En octubre de 2005, tras concedérsele el Nobel, Mario Gas escribía alborozado en ABC: «A todos los que desde hace mucho tiempo consideramos a Harold Pinter uno de  los dramaturgos fundamentales de la segunda mitad del siglo XX, la noticia  nos llena de satisfacción. Por desgracia sigue siendo entre nuestro público  un ilustre desconocido, obligado a agazaparse en pequeños circuitos, en  salas reducidas o en pocas representaciones. “Veneno para la taquilla", diría  un avezado productor al uso, más pendiente del lucro que de otros aspectos teatrales.
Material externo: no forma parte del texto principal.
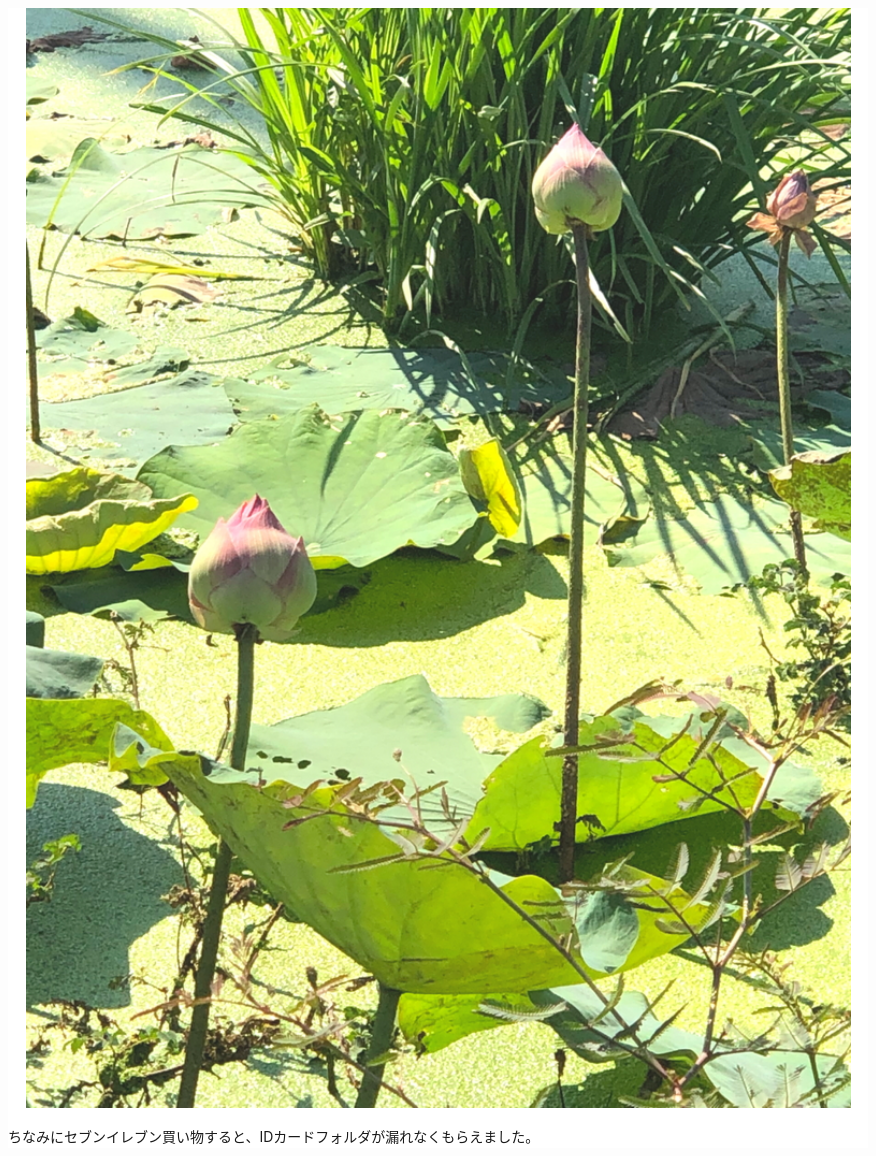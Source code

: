<a href="20240102_004.JPG" data-lightbox="abc"><img src="20240102_004.JPG" alt="サンプル画像" width="900" /></a>
<p>ちなみにセブンイレブン買い物すると、IDカードフォルダが漏れなくもらえました。</p>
Es cierto que se han publicado varias de sus obras, y que se han  representado en todos los idiomas del suelo ibérico. Pero su teatro no ha  fluido como debería. País. Singular desde sus inicios como miembro de los "jóvenes airados", su teatro -así como sus guiones cinematográficos, televisivos y radiofónicos- marcan la disolución del hombre urbano occidental enfrentado a la soledad en  compañía, a la incomunicación. Creador de un lenguaje reiterativo y aparentemente banal que marca en realidad la vacuidad de la vida y las relaciones cotidianas, Pinter crea obras obsesivas, amargas, brutales y  paradójicas, preñadas de un extraño y mordaz sentido del humor. Se diría un  Beckett que desciende al terreno de la "naturalidad". Pero las referencias  en realidad no son más que comparaciones odiosas y reductoras».

Ha tardado casi diez años Mario Gas en enfrentarse a su primer Pinter como director, y ha sido «Invernadero» («Hothouse»), una obra que el dramaturgo estrenó en 1980, después de que la mantuviera en un cajón durante veintidós años. Un extraño y oscuro establecimiento de aromas ministeriales y burocráticos, aparentemente sanador pero donde ocurren sucesos inquietantes, es el escenario en el que Pinter sitúa la acción de la obra, poblada por una singular nómina de personajes recónditos y llenos de dobleces. Mario Gas envuelve en asepsia el montaje y se alía con el autor en ese ambiente farsesco, casi guiñolesco, en el que se mueven los habitantes del inquietante establecimiento.

No hay coherencia -ni el autor ni el director la pretenden- en el hilo del relato, donde las medidas palabras de Pinter (la adaptación de Eduardo Mendoza es brillante) son solo la punta del iceberg de su pensamiento y su intención; pero no importa, aunque provoque en cierta manera el distanciamiento del público. No es tampoco un texto sencillo ni directo, pero Pinter sabe hacer llegar su sombrío mensaje, esa sensación de terror, indefensión y sometimiento.

En ese tono grotesco se alza el espectáculo conducido con habilidad por Gas y que se desenvuelve en una correcta clave de comedia. En ella se inscribe el trabajo de los actores (todos los personajes son de una sola sílaba en su pronunciación), entre los que destaca el turbador e impenetrable Gibbs de Tristán Ulloa, el bufonesco Lush de Jorge Usón y el sufrido Lamb de Carlos Martos.